On the Configuration LP for Maximum Budgeted Allocation
We study the Maximum Budgeted Allocation problem, i.e., the problem of selling a set of $m$ indivisible goods to $n$ players, each with a separate budget, such that we maximize the collected revenue. Since the natural assignment LP is known to have an integrality gap of $\frac{3}{4}$, which matches the best known approximation algorithms, our main focus is to improve our understanding of the stronger configuration LP relaxation. In this direction, we prove that the integrality gap of the configuration LP is strictly better than $\frac{3}{4}$, and provide corresponding polynomial time roundings, in the following restrictions of the problem: (i) the Restricted Budgeted Allocation problem, in which all the players have the same budget and every item has the same value for any player it can be sold to, and (ii) the graph MBA problem, in which an item can be assigned to at most 2 players. Finally, we improve the best known upper bound on the integrality gap for the general case from $\frac{5}{6}$ to $2\sqrt{2}-2\approx 0.828$ and also prove hardness of approximation results for both cases.
💡 Research Summary
The paper investigates the Maximum Budgeted Allocation (MBA) problem, where a set of indivisible items must be assigned to players each equipped with a personal budget. The objective is to maximize the total payment, which for each player is the minimum of his budget and the sum of the values of the items he receives. This problem is NP‑hard, and the classic linear programming relaxation known as the assignment LP has an integrality gap of exactly 3/4. Consequently, the best known approximation algorithms for MBA achieve a 3/4‑approximation, and it is known that improving this ratio for the assignment LP is impossible.
To obtain stronger guarantees, the authors turn to the configuration LP, a more powerful relaxation that explicitly models the fact that each player receives a configuration—a set of items—rather than fractional pieces of many items. The configuration LP introduces a variable (y_{iC}) for every player (i) and every possible subset (C) of items, indicating whether (C) is the set assigned to (i).
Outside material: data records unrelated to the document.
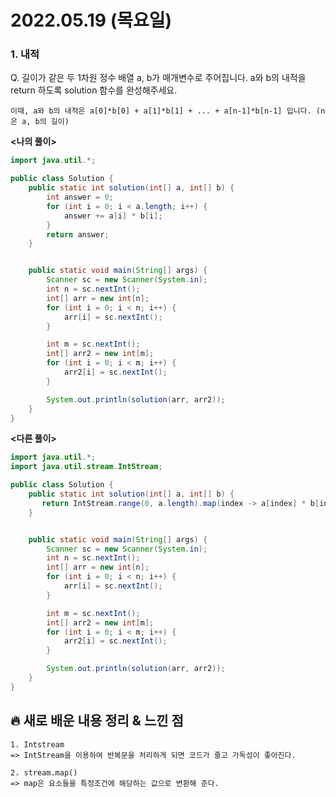 # 2022.05.19 (목요일)

### **1. 내적**

Q. 길이가 같은 두 1차원 정수 배열 a, b가 매개변수로 주어집니다. a와 b의 내적을 return 하도록 solution 함수를 완성해주세요.
        
    이때, a와 b의 내적은 a[0]*b[0] + a[1]*b[1] + ... + a[n-1]*b[n-1] 입니다. (n은 a, b의 길이)

**<나의 풀이>**
```java
import java.util.*;

public class Solution {
    public static int solution(int[] a, int[] b) {
        int answer = 0;
        for (int i = 0; i < a.length; i++) {
            answer += a[i] * b[i];
        }
        return answer;
    }


    public static void main(String[] args) {
        Scanner sc = new Scanner(System.in);
        int n = sc.nextInt();
        int[] arr = new int[n];
        for (int i = 0; i < n; i++) {
            arr[i] = sc.nextInt();
        }

        int m = sc.nextInt();
        int[] arr2 = new int[m];
        for (int i = 0; i < m; i++) {
            arr2[i] = sc.nextInt();
        }

        System.out.println(solution(arr, arr2));
    }
}
```

**<다른 풀이>**
```java
import java.util.*;
import java.util.stream.IntStream;

public class Solution {
    public static int solution(int[] a, int[] b) {
       return IntStream.range(0, a.length).map(index -> a[index] * b[index]).sum();
    }


    public static void main(String[] args) {
        Scanner sc = new Scanner(System.in);
        int n = sc.nextInt();
        int[] arr = new int[n];
        for (int i = 0; i < n; i++) {
            arr[i] = sc.nextInt();
        }

        int m = sc.nextInt();
        int[] arr2 = new int[m];
        for (int i = 0; i < m; i++) {
            arr2[i] = sc.nextInt();
        }

        System.out.println(solution(arr, arr2));
    }
}
```

##  **🔥 새로 배운 내용 정리 & 느낀 점**

    1. Intstream 
    => IntStream을 이용하여 반복문을 처리하게 되면 코드가 줄고 가독성이 좋아진다.
    
    2. stream.map()
    => map은 요소들을 특정조건에 해당하는 값으로 변환해 준다.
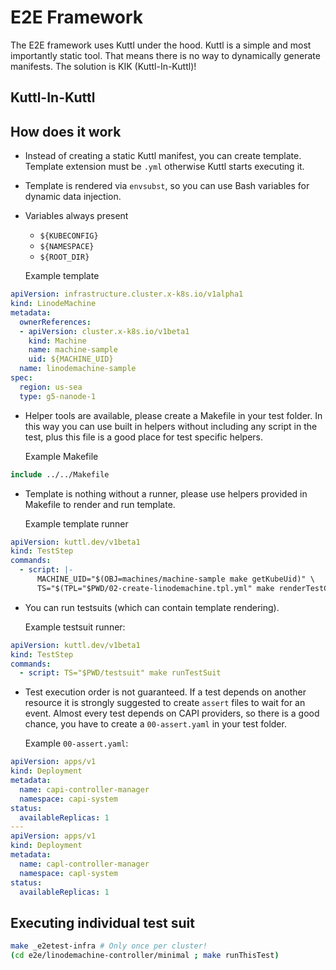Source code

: # E2E Framework

The E2E framework uses Kuttl under the hood. Kuttl is a simple and most importantly static tool.
That means there is no way to dynamically generate manifests.
The solution is KIK (Kuttl-In-Kuttl)! 

## Kuttl-In-Kuttl

## How does it work

 - Instead of creating a static Kuttl manifest, you can create template. Template extension must be `.yml` otherwise Kuttl starts executing it.
 - Template is rendered via `envsubst`, so you can use Bash variables for dynamic data injection.
  - Variables always present
    - `${KUBECONFIG}`
    - `${NAMESPACE}`
    - `${ROOT_DIR}`

    Example template
```yaml
apiVersion: infrastructure.cluster.x-k8s.io/v1alpha1
kind: LinodeMachine
metadata:
  ownerReferences:
  - apiVersion: cluster.x-k8s.io/v1beta1
    kind: Machine
    name: machine-sample
    uid: ${MACHINE_UID}
  name: linodemachine-sample
spec:
  region: us-sea
  type: g5-nanode-1
```

 - Helper tools are available, please create a Makefile in your test folder. In this way you can use built in helpers without including any script in the test, plus this file is a good place for test specific helpers.

    Example Makefile
```makefile
include ../../Makefile
```

 - Template is nothing without a runner, please use helpers provided in Makefile to render and run template.

    Example template runner
```yaml
apiVersion: kuttl.dev/v1beta1
kind: TestStep
commands:
  - script: |-
      MACHINE_UID="$(OBJ=machines/machine-sample make getKubeUid)" \
      TS="$(TPL="$PWD/02-create-linodemachine.tpl.yml" make renderTestCase)" make runTestSuit
```

  - You can run testsuits (which can contain template rendering).

    Example testsuit runner:
```yaml
apiVersion: kuttl.dev/v1beta1
kind: TestStep
commands:
  - script: TS="$PWD/testsuit" make runTestSuit
```

  - Test execution order is not guaranteed. If a test depends on another resource it is strongly suggested to create `assert` files to wait for an event. Almost every test depends on CAPI providers, so there is a good chance, you have to create a `00-assert.yaml` in your test folder.

    Example `00-assert.yaml`:
```yaml
apiVersion: apps/v1
kind: Deployment
metadata:
  name: capi-controller-manager
  namespace: capi-system
status:
  availableReplicas: 1
---
apiVersion: apps/v1
kind: Deployment
metadata:
  name: capl-controller-manager
  namespace: capl-system
status:
  availableReplicas: 1
```

## Executing individual test suit

```bash
make _e2etest-infra # Only once per cluster!
(cd e2e/linodemachine-controller/minimal ; make runThisTest)
``` 
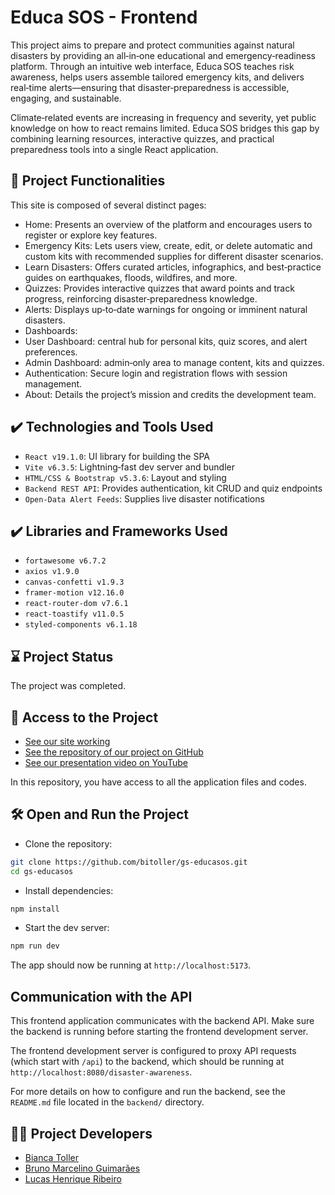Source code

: # Educa SOS - Frontend

This project aims to prepare and protect communities against natural disasters by providing an all‑in‑one educational and emergency‑readiness platform.  Through an intuitive web interface, Educa SOS teaches risk awareness, helps users assemble tailored emergency kits, and delivers real‑time alerts—ensuring that disaster‑preparedness is accessible, engaging, and sustainable.

Climate‑related events are increasing in frequency and severity, yet public knowledge on how to react remains limited. Educa SOS bridges this gap by combining learning resources, interactive quizzes, and practical preparedness tools into a single React application.

## 🔨 Project Functionalities

This site is composed of several distinct pages:

- Home: Presents an overview of the platform and encourages users to register or explore key features.
- Emergency Kits: Lets users view, create, edit, or delete automatic and custom kits with recommended supplies for different disaster scenarios.
- Learn Disasters: Offers curated articles, infographics, and best‑practice guides on earthquakes, floods, wildfires, and more.
- Quizzes: Provides interactive quizzes that award points and track progress, reinforcing disaster‑preparedness knowledge.
- Alerts: Displays up‑to‑date warnings for ongoing or imminent natural disasters.
- Dashboards:
- User Dashboard: central hub for personal kits, quiz scores, and alert preferences.
- Admin Dashboard: admin‑only area to manage content, kits and quizzes.
- Authentication: Secure login and registration flows with session management.
- About: Details the project’s mission and credits the development team.

## ✔️ Technologies and Tools Used

- `React v19.1.0`: UI library for building the SPA
- `Vite v6.3.5`: Lightning‑fast dev server and bundler
- `HTML/CSS & Bootstrap v5.3.6`: Layout and styling
- `Backend REST API`: Provides authentication, kit CRUD and quiz endpoints
- `Open‑Data Alert Feeds`: Supplies live disaster notifications

## ✔️ Libraries and Frameworks Used

- `fortawesome v6.7.2`
- `axios v1.9.0`
- `canvas-confetti v1.9.3`
- `framer-motion v12.16.0`
- `react-router-dom v7.6.1`
- `react-toastify v11.0.5`
- `styled-components v6.1.18`

## ⌛ Project Status

The project was completed.

## 📁 Access to the Project

- [See our site working](https://challenge-educa-sos.vercel.app/)
- [See the repository of our project on GitHub](https://github.com/bitoller/gs-educasos)
- [See our presentation video on YouTube](https://youtu.be/TahbBNQZHMQ?si=xaZZ4ylPaPbWRCLD)

In this repository, you have access to all the application files and codes.<br/>

## 🛠️ Open and Run the Project

- Clone the repository:
```bash
git clone https://github.com/bitoller/gs-educasos.git
cd gs-educasos
 ```

- Install dependencies:
```bash
npm install
 ```

- Start the dev server:
```bash
npm run dev
 ```

The app should now be running at `http://localhost:5173`.

## Communication with the API

This frontend application communicates with the backend API. Make sure the backend is running before starting the frontend development server.

The frontend development server is configured to proxy API requests (which start with `/api`) to the backend, which should be running at `http://localhost:8080/disaster-awareness`.

For more details on how to configure and run the backend, see the `README.md` file located in the `backend/` directory.

## 👩‍💻 Project Developers

- <a href="https://www.linkedin.com/in/bianca-toller" target="_blank">Bianca Toller</a>
- <a href="https://www.linkedin.com/in/bruno-marc" target="_blank">Bruno Marcelino Guimarães</a>
- <a href="https://www.linkedin.com/in/lucas-hc-ribeiro/" target="_blank">Lucas Henrique Ribeiro</a>
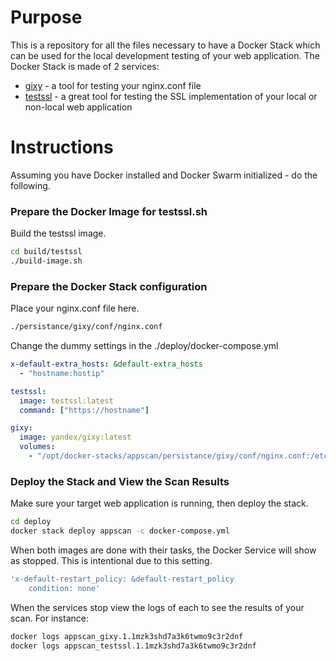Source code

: # Purpose

This is a repository for all the files necessary to have a Docker Stack which can be used for the local development testing of your web application.
The Docker Stack is made of 2 services:
- [gixy] - a tool for testing your nginx.conf file
- [testssl] - a great tool for testing the SSL implementation of your local or non-local web application


# Instructions

Assuming you have Docker installed and Docker Swarm initialized - do the following.


### Prepare the Docker Image for testssl.sh

Build the testssl image.
```sh
cd build/testssl
./build-image.sh
```

### Prepare the Docker Stack configuration

Place your nginx.conf file here.
```sh
./persistance/gixy/conf/nginx.conf
```
Change the dummy settings in the ./deploy/docker-compose.yml
```yaml
x-default-extra_hosts: &default-extra_hosts
  - "hostname:hostip"
```
```yaml
testssl:
  image: testssl:latest
  command: ["https://hostname"]
```
```yaml
gixy:
  image: yandex/gixy:latest
  volumes:
    - "/opt/docker-stacks/appscan/persistance/gixy/conf/nginx.conf:/etc/nginx/conf/nginx.conf"
```

### Deploy the Stack and View the Scan Results

Make sure your target web application is running, then deploy the stack.
```sh
cd deploy
docker stack deploy appscan -c docker-compose.yml
```
When both images are done with their tasks, the Docker Service will show as stopped. This is intentional due to this setting.
```yaml
'x-default-restart_policy: &default-restart_policy
	condition: none'
```
When the services stop view the logs of each to see the results of your scan. For instance:
```sh
docker logs appscan_gixy.1.1mzk3shd7a3k6twmo9c3r2dnf
docker logs appscan_testssl.1.1mzk3shd7a3k6twmo9c3r2dnf
```

[gixy]: <https://github.com/yandex/gixy>
[testssl]: <https://github.com/drwetter/testssl.sh>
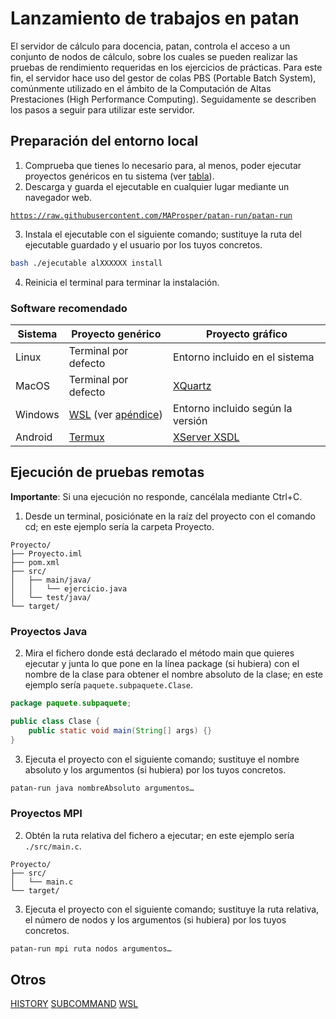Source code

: # Lanzamiento de trabajos en patan
El servidor de cálculo para docencia, patan, controla el acceso a un conjunto de nodos de cálculo, sobre los cuales se pueden realizar las pruebas de rendimiento requeridas en los ejercicios de prácticas. Para este fin, el servidor hace uso del gestor de colas PBS (Portable Batch System), comúnmente utilizado en el ámbito de la Computación de Altas Prestaciones (High Performance Computing). Seguidamente se describen los pasos a seguir para utilizar este servidor.

## Preparación del entorno local
1. Comprueba que tienes lo necesario para, al menos, poder ejecutar proyectos genéricos en tu sistema (ver [tabla](#software-recomendado)).
2. Descarga y guarda el ejecutable en cualquier lugar mediante un navegador web.
<pre><code><a href="https://raw.githubusercontent.com/MAProsper/patan-run/patan-run">https://raw.githubusercontent.com/MAProsper/patan-run/patan-run</a></code></pre>
3. Instala el ejecutable con el siguiente comando; sustituye la ruta del ejecutable guardado y el usuario por los tuyos concretos.
```bash
bash ./ejecutable alXXXXXX install
```

4. Reinicia el terminal para terminar la instalación.

### Software recomendado
| Sistema | Proyecto genérico | Proyecto gráfico |
| - | - | - |
| Linux | Terminal por defecto | Entorno incluido en el sistema |
| MacOS | Terminal por defecto | [XQuartz](https://www.xquartz.org/) |
| Windows | [WSL](https://docs.microsoft.com/es-es/windows/wsl) (ver [apéndice](#apéndice)) | Entorno incluido según la versión |
| Android | [Termux](https://play.google.com/store/apps/details?id=com.termux) | [XServer XSDL](https://play.google.com/store/apps/details?id=x.org.server) |

## Ejecución de pruebas remotas
**Importante**: Si una ejecución no responde, cancélala mediante Ctrl+C.

1. Desde un terminal, posiciónate en la raíz del proyecto con el comando cd; en este ejemplo sería la carpeta Proyecto.
```
Proyecto/
├── Proyecto.iml
├── pom.xml
├── src/
│   ├── main/java/
│   │   └── ejercicio.java
│   └── test/java/
└── target/
```

### Proyectos Java
2. Mira el fichero donde está declarado el método main que quieres ejecutar y junta lo que pone en la línea package (si hubiera) con el nombre de la clase para obtener el nombre absoluto de la clase; en este ejemplo sería `paquete.subpaquete.Clase`.
```java
package paquete.subpaquete;

public class Clase {
	public static void main(String[] args) {}
}
```

3. Ejecuta el proyecto con el siguiente comando; sustituye el nombre absoluto y los argumentos (si hubiera) por los tuyos concretos.
```bash
patan-run java nombreAbsoluto argumentos…
```

### Proyectos MPI
2. Obtén la ruta relativa del fichero a ejecutar; en este ejemplo sería `./src/main.c`.
```
Proyecto/
├── src/
│   └── main.c
└── target/
```

3. Ejecuta el proyecto con el siguiente comando; sustituye la ruta relativa, el número de nodos y los argumentos (si hubiera) por los tuyos concretos.
```bash
patan-run mpi ruta nodos argumentos…
```

## Otros
[HISTORY](doc/history.md)
[SUBCOMMAND](doc/subcommand.md)
[WSL](doc/wsl.md)
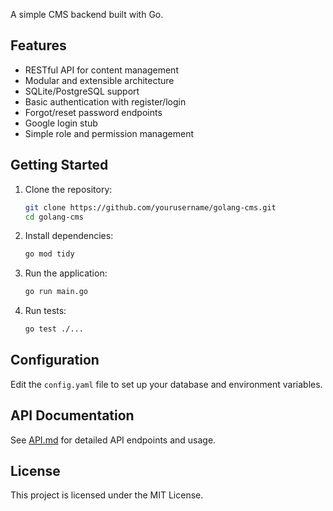 A simple CMS backend built with Go.

## Features

- RESTful API for content management
- Modular and extensible architecture
- SQLite/PostgreSQL support
- Basic authentication with register/login
- Forgot/reset password endpoints
- Google login stub
- Simple role and permission management

## Getting Started

1. Clone the repository:
    ```bash
    git clone https://github.com/yourusername/golang-cms.git
    cd golang-cms
    ```

2. Install dependencies:
    ```bash
    go mod tidy
    ```

3. Run the application:
    ```bash
    go run main.go
    ```

4. Run tests:
    ```bash
    go test ./...
    ```

## Configuration

Edit the `config.yaml` file to set up your database and environment variables.

## API Documentation

See [API.md](API.md) for detailed API endpoints and usage.

## License

This project is licensed under the MIT License.

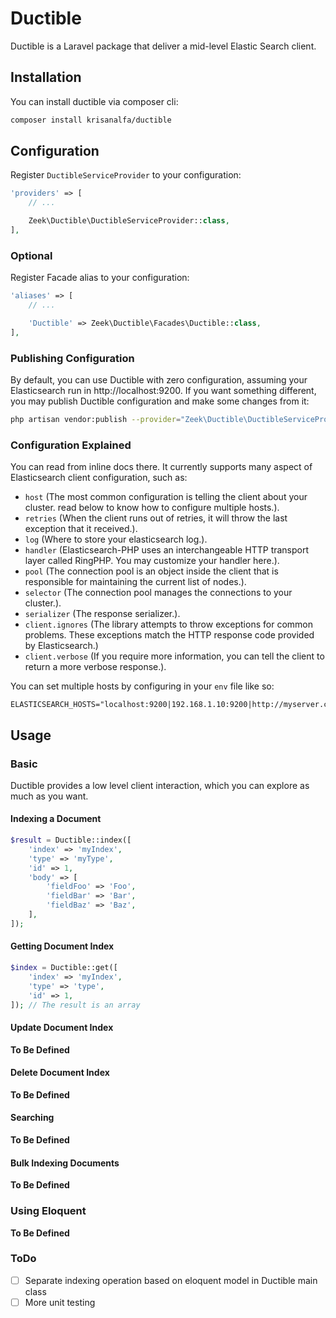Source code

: # Ductible

Ductible is a Laravel package that deliver a mid-level Elastic Search client.

## Installation

You can install ductible via composer cli:

```sh
composer install krisanalfa/ductible
```

## Configuration

Register `DuctibleServiceProvider` to your configuration:

```php
'providers' => [
    // ...

    Zeek\Ductible\DuctibleServiceProvider::class,
],
```

### Optional

Register Facade alias to your configuration:

```php
'aliases' => [
    // ...

    'Ductible' => Zeek\Ductible\Facades\Ductible::class,
],
```

### Publishing Configuration

By default, you can use Ductible with zero configuration, assuming your Elasticsearch run in http://localhost:9200.
If you want something different, you may publish Ductible configuration and make some changes from it:

```sh
php artisan vendor:publish --provider="Zeek\Ductible\DuctibleServiceProvider"
```

### Configuration Explained

You can read from inline docs there. It currently supports many aspect of Elasticsearch client configuration, such as:

- `host` (The most common configuration is telling the client about your cluster. read below to know how to configure multiple hosts.).
- `retries` (When the client runs out of retries, it will throw the last exception that it received.).
- `log` (Where to store your elasticsearch log.).
- `handler` (Elasticsearch-PHP uses an interchangeable HTTP transport layer called RingPHP. You may customize your handler here.).
- `pool` (The connection pool is an object inside the client that is responsible for maintaining the current list of nodes.).
- `selector` (The connection pool manages the connections to your cluster.).
- `serializer` (The response serializer.).
- `client.ignores` (The library attempts to throw exceptions for common problems. These exceptions match the HTTP response code provided by Elasticsearch.)
- `client.verbose` (If you require more information, you can tell the client to return a more verbose response.).

You can set multiple hosts by configuring in your `env` file like so:

```
ELASTICSEARCH_HOSTS="localhost:9200|192.168.1.10:9200|http://myserver.com:9200"
```

## Usage

### Basic

Ductible provides a low level client interaction, which you can explore as much as you want.

#### Indexing a Document

```php
$result = Ductible::index([
    'index' => 'myIndex',
    'type' => 'myType',
    'id' => 1,
    'body' => [
        'fieldFoo' => 'Foo',
        'fieldBar' => 'Bar',
        'fieldBaz' => 'Baz',
    ],
]);
```

#### Getting Document Index

```php
$index = Ductible::get([
    'index' => 'myIndex',
    'type' => 'type',
    'id' => 1,
]); // The result is an array
```

#### Update Document Index

**To Be Defined**

#### Delete Document Index

**To Be Defined**

#### Searching

**To Be Defined**

#### Bulk Indexing Documents

**To Be Defined**

### Using Eloquent

**To Be Defined**

### ToDo

- [ ] Separate indexing operation based on eloquent model in Ductible main class
- [ ] More unit testing
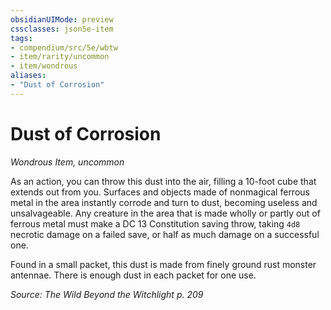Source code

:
 ```yaml
---
obsidianUIMode: preview
cssclasses: json5e-item
tags:
- compendium/src/5e/wbtw
- item/rarity/uncommon
- item/wondrous
aliases: 
- "Dust of Corrosion"
---
```

# Dust of Corrosion
*Wondrous Item, uncommon*  


As an action, you can throw this dust into the air, filling a 10-foot cube that extends out from you. Surfaces and objects made of nonmagical ferrous metal in the area instantly corrode and turn to dust, becoming useless and unsalvageable. Any creature in the area that is made wholly or partly out of ferrous metal must make a DC 13 Constitution saving throw, taking `4d8` necrotic damage on a failed save, or half as much damage on a successful one.

Found in a small packet, this dust is made from finely ground rust monster antennae. There is enough dust in each packet for one use.

*Source: The Wild Beyond the Witchlight p. 209*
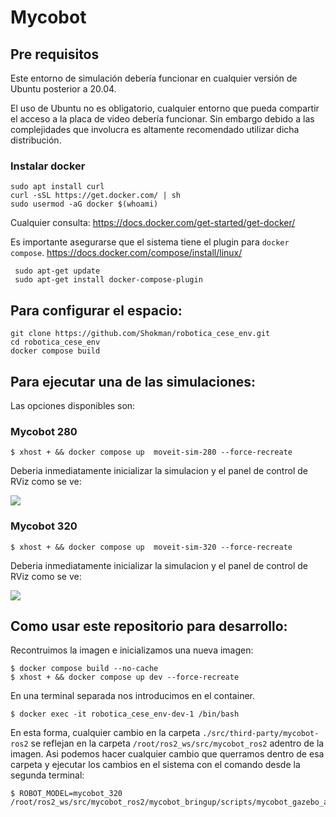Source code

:# Mycobot

## Pre requisitos

Este entorno de simulación debería funcionar en cualquier versión de Ubuntu posterior a 20.04.

El uso de Ubuntu no es obligatorio, cualquier entorno que pueda compartir el acceso a la placa de video debería funcionar.
Sin embargo debido a las complejidades que involucra es altamente recomendado utilizar dicha distribución.

### Instalar docker
```
sudo apt install curl
curl -sSL https://get.docker.com/ | sh
sudo usermod -aG docker $(whoami)
```

Cualquier consulta: https://docs.docker.com/get-started/get-docker/

Es importante asegurarse que el sistema tiene el plugin para `docker compose`.
https://docs.docker.com/compose/install/linux/

```
 sudo apt-get update
 sudo apt-get install docker-compose-plugin
```

## Para configurar el espacio:
```
git clone https://github.com/Shokman/robotica_cese_env.git
cd robotica_cese_env
docker compose build
```

## Para ejecutar una de las simulaciones:

Las opciones disponibles son:

### Mycobot 280

```
$ xhost + && docker compose up  moveit-sim-280 --force-recreate
```

Deberia inmediatamente inicializar la simulacion y el panel de control de RViz como se ve:

![](docs/mycobot_280_demo.gif)

### Mycobot 320

```
$ xhost + && docker compose up  moveit-sim-320 --force-recreate
```

Deberia inmediatamente inicializar la simulacion y el panel de control de RViz como se ve:

![](docs/mycobot_320_demo.gif)

## Como usar este repositorio para desarrollo:

Recontruimos la imagen e inicializamos una nueva imagen:
```
$ docker compose build --no-cache
$ xhost + && docker compose up dev --force-recreate
```

En una terminal separada nos introducimos en el container.
```
$ docker exec -it robotica_cese_env-dev-1 /bin/bash
```

En esta forma, cualquier cambio en la carpeta `./src/third-party/mycobot-ros2` se reflejan en la carpeta `/root/ros2_ws/src/mycobot_ros2` adentro de la imagen.
Asi podemos hacer cualquier cambio que querramos dentro de esa carpeta y ejecutar los cambios en el sistema con el comando desde la segunda terminal:

```
$ ROBOT_MODEL=mycobot_320 /root/ros2_ws/src/mycobot_ros2/mycobot_bringup/scripts/mycobot_gazebo_and_moveit.sh
```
Constraints enforce that each player receives at most one configuration and each item appears in at most one configuration. Although the LP has exponentially many variables, it can be solved approximately via a polynomial‑time separation oracle for its dual, and any solution can be expressed as a convex combination of a polynomial number of integral configurations using Carathéodory’s theorem.
The paper focuses on two natural restricted settings that capture structural properties of the worst‑case instance for the assignment LP:
- Restricted Budgeted Allocation (Restricted MBA) – all players share the same budget, and each item has a uniform value (p_j) for the subset of players that can receive it (price is either (p_j) or 0).
- Graph MBA – each item can be assigned to at most two players; the instance can be represented as a graph where items are edges and players are vertices.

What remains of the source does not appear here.